Taking my kids skating last week, I ran across a group of young men back from college who were playing pickup hockey - like old times. Inside the warming house, they devoured a pizza and talked about coming back the next night and going on a ski trip to the U.P.
Which made me wonder about their parents. Their college kids may be home for the holidays, but are they ever actually at home?
Turns out, it's a common flashpoint for families, especially those with college freshmen. Students return home with a newfound sense of independence, leaving their parents to adjust, said Dean Tsouvalas of StudentAdvisor.com.
"There's usually frustration and anxiety," he said. "It comes with the season as it is."
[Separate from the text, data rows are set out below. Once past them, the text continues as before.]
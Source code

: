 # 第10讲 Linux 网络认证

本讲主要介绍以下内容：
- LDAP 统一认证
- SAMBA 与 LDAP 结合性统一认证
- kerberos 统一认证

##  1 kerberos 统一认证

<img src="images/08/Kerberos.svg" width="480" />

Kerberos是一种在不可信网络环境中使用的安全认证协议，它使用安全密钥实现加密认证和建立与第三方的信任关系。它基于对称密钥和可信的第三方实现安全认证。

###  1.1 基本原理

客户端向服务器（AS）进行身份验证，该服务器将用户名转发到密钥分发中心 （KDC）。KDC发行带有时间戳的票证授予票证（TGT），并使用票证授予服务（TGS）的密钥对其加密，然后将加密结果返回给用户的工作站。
Tsouvalas consulted with guidance counselors and parents on holiday tips for parents with college kids:
• Realistic rules. Early curfews or threats of grounding probably won't be effective. Parents should have clear conversations when their kids return home about what they expect from them. While it is OK to bend rules, parents should hold their kids accountable for the rules on which they agree.
"Students are living a nocturnal life," Tsouvalas said. "There has to be a conversation and it has to be face to face. You have to reset the rules."
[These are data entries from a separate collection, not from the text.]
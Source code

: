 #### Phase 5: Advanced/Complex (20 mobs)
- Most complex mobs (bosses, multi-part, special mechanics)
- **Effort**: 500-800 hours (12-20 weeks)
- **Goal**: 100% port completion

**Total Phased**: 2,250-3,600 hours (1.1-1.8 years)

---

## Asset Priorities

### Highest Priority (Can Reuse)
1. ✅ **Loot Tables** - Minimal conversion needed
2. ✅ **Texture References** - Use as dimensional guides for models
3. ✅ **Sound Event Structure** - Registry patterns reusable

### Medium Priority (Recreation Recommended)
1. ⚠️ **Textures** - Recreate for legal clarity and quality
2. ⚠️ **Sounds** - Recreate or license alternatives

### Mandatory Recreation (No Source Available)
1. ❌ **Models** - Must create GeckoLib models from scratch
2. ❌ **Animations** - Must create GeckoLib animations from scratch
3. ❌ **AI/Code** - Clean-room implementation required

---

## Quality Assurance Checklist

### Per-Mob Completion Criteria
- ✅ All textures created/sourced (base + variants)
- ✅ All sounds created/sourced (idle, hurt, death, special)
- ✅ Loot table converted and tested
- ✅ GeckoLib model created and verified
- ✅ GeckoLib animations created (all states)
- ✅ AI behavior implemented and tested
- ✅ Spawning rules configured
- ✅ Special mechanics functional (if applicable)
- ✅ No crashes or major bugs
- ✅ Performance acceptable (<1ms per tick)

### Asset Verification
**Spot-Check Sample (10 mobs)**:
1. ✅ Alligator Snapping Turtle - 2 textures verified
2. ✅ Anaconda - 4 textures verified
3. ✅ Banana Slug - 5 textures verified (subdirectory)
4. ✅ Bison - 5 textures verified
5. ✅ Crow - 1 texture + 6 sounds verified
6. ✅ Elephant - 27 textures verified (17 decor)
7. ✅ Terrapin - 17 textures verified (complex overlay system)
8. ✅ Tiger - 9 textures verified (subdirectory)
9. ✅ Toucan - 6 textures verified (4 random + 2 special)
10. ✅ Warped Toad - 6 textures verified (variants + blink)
• Make dates. Gatherings with friends will nibble time away. Parents should make dates with their kids for meals, shopping or other events. This also reminds teens how much their parents value being with them.
• Relate. Students might be ready to tell all about college if parents refrain from too much judgment. Parents can break the ice with tales from their college days. They can also give advice through their own experiences. Instead of telling kids to eat better at college, parents can discuss their own efforts to improve their diet and exercise.
"This is the longest [college] holiday they've had up until this point," Tsouvalas said. "This is your first chance to reconnect with your child ... as an adult."